As details began to be made public after a safe and scripted message by Wang himself (who was none too pleased with the leak), it seems to have created more questions than answers. Considering how long the sale of the Phoenix Coyotes took and the hurdles that kept occurring during that saga, there is absolutely no certainty to whether this will be a quickly completed transaction or one that drags into the 2014-15 season and beyond.
After news outlets Sports Business Journal and WFAN released their reports on just what was included in the Islanders agreement to move to Barclays Center beginning with the 2015-16 season, let’s summarize where we are and try to gather an opinion on where this could lead.
The New York Post was the first to break the story about the potential buyer being prominent Philadelphia lawyer Andrew Barroway, who is said to be offering 225mm plus 75mm more if certain revenue targets are hit.
Barroway worked for one of the leading law firms in the country as a partner for 17 years before founding his own hedge fund, Merion Investment Management in 2009. He loaned the New Jersey Devils 30mm to aid with their financial troubles, putting him already in the good graces of the National Hockey League hierarchy.
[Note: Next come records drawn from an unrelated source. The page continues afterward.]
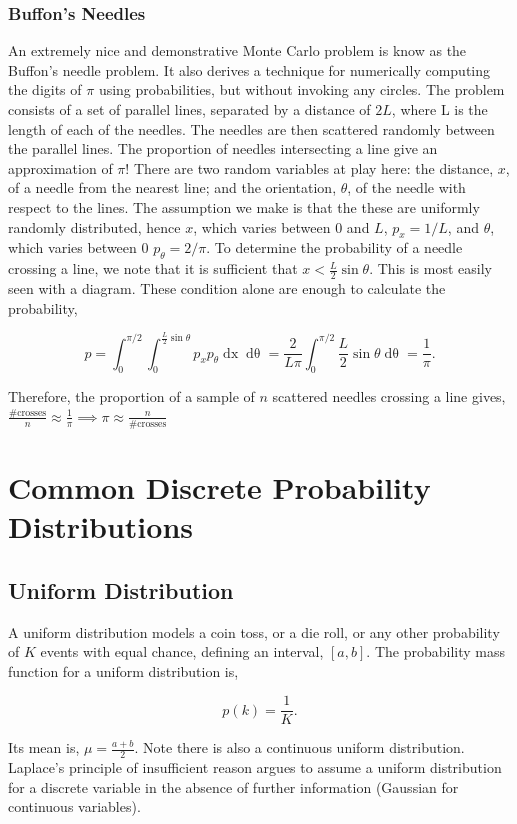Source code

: \documentclass[11pt]{amsart}
\begin{document}
\subsubsection{Buffon's Needles}
An extremely nice and demonstrative Monte Carlo problem is know as the Buffon's needle problem. It also derives a technique for numerically computing the digits of $\pi$ using probabilities, but without invoking any circles. The problem consists of a set of parallel lines, separated by a distance of $2L$, where L is the length of each of the needles. The needles are then scattered randomly between the parallel lines. The proportion of needles intersecting a line give an approximation of $\pi$! There are two random variables at play here: the distance, $x$, of a needle from the nearest line; and the orientation, $\theta$, of the needle with respect to the lines. The assumption we make is that the these are uniformly randomly distributed, hence $x$, which varies between 0 and $L$, $p_x = 1/L$, and $\theta$, which varies between $0$ $p_{\theta} = 2/\pi$. To determine the probability of a needle crossing a line, we note that it is sufficient that $x < \frac{L}{2}\sin\theta$. This is most easily seen with a diagram. These condition alone are enough to calculate the probability,

$$
p = \int_{0}^{\pi/2}\int_{0}^{\frac{L}{2}\sin\theta}p_xp_{\theta}\mathop{dx}\mathop{d\theta} = \frac{2}{L\pi}\int_{0}^{\pi/2}\frac{L}{2}\sin\theta\mathop{d\theta} = \frac{1}{\pi}.
$$

Therefore, the proportion of a sample of $n$ scattered needles crossing a line gives, $\frac{\text{\# crosses}}{n} \approx \frac{1}{\pi} \implies \pi \approx \frac{n}{\text{\# crosses}}$

\section{Common Discrete Probability Distributions}

\subsection{Uniform Distribution}

A uniform distribution models a coin toss, or a die roll, or any other probability of $K$ events with equal chance, defining an interval, $[a, b]$. The probability mass function for a uniform distribution is,

$$p(k) = \frac{1}{K}.$$

Its mean is, $\mu = \frac{a + b}{2}$. Note there is also a continuous uniform distribution. Laplace's principle of insufficient reason argues to assume a uniform distribution for a discrete variable in the absence of further information (Gaussian for continuous variables).
\end{document}
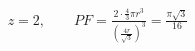\documentclass[preview]{standalone}
\begin{document}
\begin{align*}
z=2,\qquad PF=\frac{2\cdot\frac{4}{3}\pi r^{3}}{\left(\frac{4r}{\sqrt3}\right)^{3}}=\frac{\pi\sqrt3}{16}
\end{align*}
\end{document}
He has been dying to get into the sports ownership business for a very long time, according to several sources, and after a failed attempt to enter the National Basketball Association as owner of the Philadelphia 76ers as well as not being able to close a potential deal on the Devils, he has landed on the Islanders doorstep.
In an even more interesting development, Barroway was involved in the 2007 class action lawsuit against Wang and Computer Associates as a name partner.
With that development plus the fact that his bid for the 76ers failed because he could not come up with the cash leads to a sense of quiet skepticism.
The good news is that the consistent and guaranteed revenue stream for the club once the move to Barclays is complete should be enough to cover payroll and then some, leading some to believe that the frugal past might be finally coming to an end. According to sources, the Islanders would keep control over merchandising and retain the profits from such.
As it stands, just because a business is pulling in guaranteed revenue and is profitable, that is hardly a guarantee of free-wheeling spending ways. There are obviously many other overhead costs in running this type of operation that almost all of us could not even comprehend if put before us on a spreadsheet.
With what we know, why would Wang consider selling at all? Why not reap the rewards for the deal that he was responsible for striking with Barclays Center?
He is 69 years old after all and has owned this club, for better or worse, over the course of the last 14 years. Maybe it’s just a simple willingness to be done with it all and get the losses off the ledger as he winds down his career and settles into retirement.
Nobody knows the answer to that question other than Wang himself and all house money should be bet on never knowing the real reason behind the timing of it all.
For Islanders fans, it’s another wait and see game as the 2013-14 season winds down to its final stages and the players get ready to break for another early summer. Only time, and no amount of speculation, will tell the true story of what the organization will look like when they re-convene in September for training camp.